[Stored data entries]
──────────────────────────────

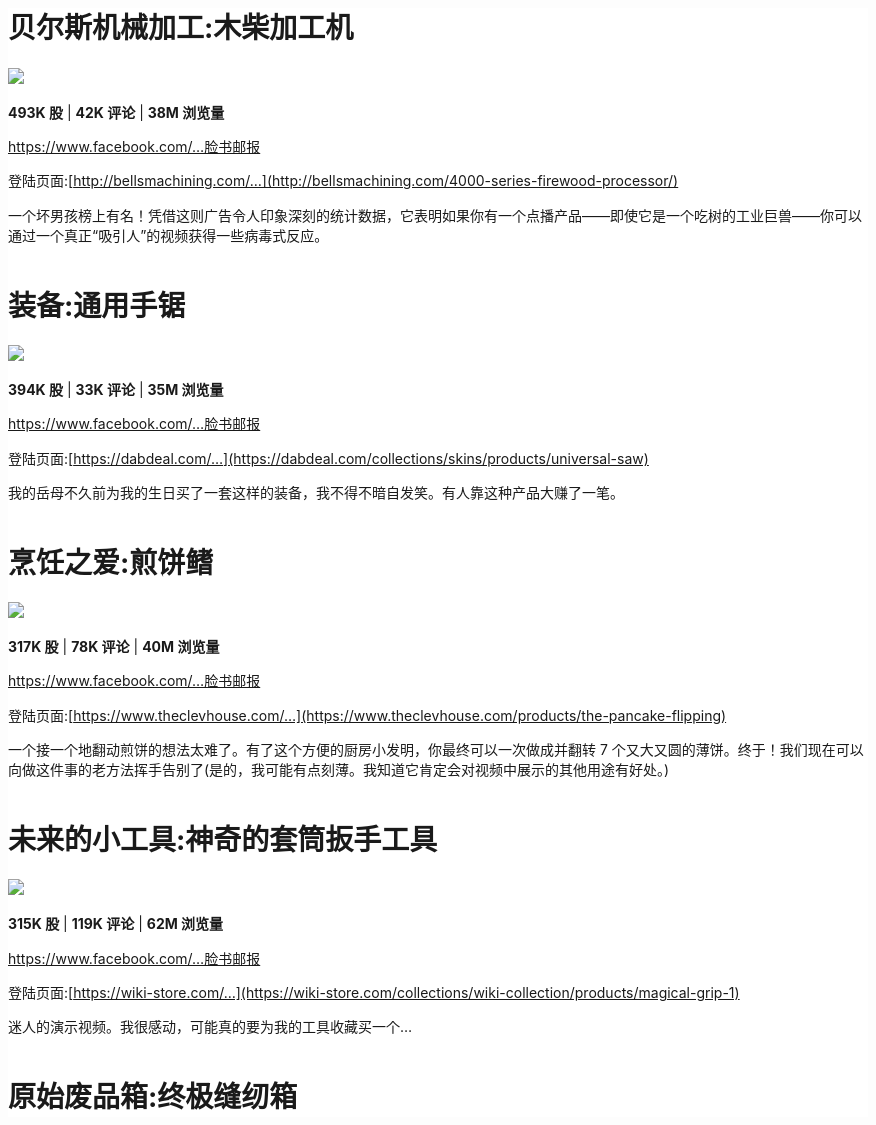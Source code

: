 # 贝尔斯机械加工:木柴加工机

![](img/dbc3d2b2882f46fcb453fdc0599220b9.png)

**493K 股** | **42K 评论** | **38M 浏览量**

https://www.facebook.com/…脸书邮报

登陆页面:[http://bellsmachining.com/…](http://bellsmachining.com/4000-series-firewood-processor/)

一个坏男孩榜上有名！凭借这则广告令人印象深刻的统计数据，它表明如果你有一个点播产品——即使它是一个吃树的工业巨兽——你可以通过一个真正“吸引人”的视频获得一些病毒式反应。

# 装备:通用手锯

![](img/e7b7da4053a0ddda6b25fb7fecba314d.png)

**394K 股** | **33K 评论** | **35M 浏览量**

https://www.facebook.com/…脸书邮报

登陆页面:[https://dabdeal.com/…](https://dabdeal.com/collections/skins/products/universal-saw)

我的岳母不久前为我的生日买了一套这样的装备，我不得不暗自发笑。有人靠这种产品大赚了一笔。

# 烹饪之爱:煎饼鳍

![](img/a1dfcb0a0c5cbb22c7d1388e047d7446.png)

**317K 股** | **78K 评论** | **40M 浏览量**

https://www.facebook.com/…脸书邮报

登陆页面:[https://www.theclevhouse.com/…](https://www.theclevhouse.com/products/the-pancake-flipping)

一个接一个地翻动煎饼的想法太难了。有了这个方便的厨房小发明，你最终可以一次做成并翻转 7 个又大又圆的薄饼。终于！我们现在可以向做这件事的老方法挥手告别了(是的，我可能有点刻薄。我知道它肯定会对视频中展示的其他用途有好处。)

# 未来的小工具:神奇的套筒扳手工具

![](img/ec8b2eeed695029aab3bda719bb179f8.png)

**315K 股** | **119K 评论** | **62M 浏览量**

https://www.facebook.com/…脸书邮报

登陆页面:[https://wiki-store.com/…](https://wiki-store.com/collections/wiki-collection/products/magical-grip-1)

迷人的演示视频。我很感动，可能真的要为我的工具收藏买一个…

# 原始废品箱:终极缝纫箱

──────────────────────────────

# [TASK ITEM]
Where the records above contain a line with "# 未来的小工具:神奇的套筒扳手工具", repeat that line and each later line through the end, exactly, and nothing more.

# [ANSWER SECTION]
# 未来的小工具:神奇的套筒扳手工具

![](img/ec8b2eeed695029aab3bda719bb179f8.png)

**315K 股** | **119K 评论** | **62M 浏览量**

https://www.facebook.com/…脸书邮报

登陆页面:[https://wiki-store.com/…](https://wiki-store.com/collections/wiki-collection/products/magical-grip-1)

迷人的演示视频。我很感动，可能真的要为我的工具收藏买一个…

# 原始废品箱:终极缝纫箱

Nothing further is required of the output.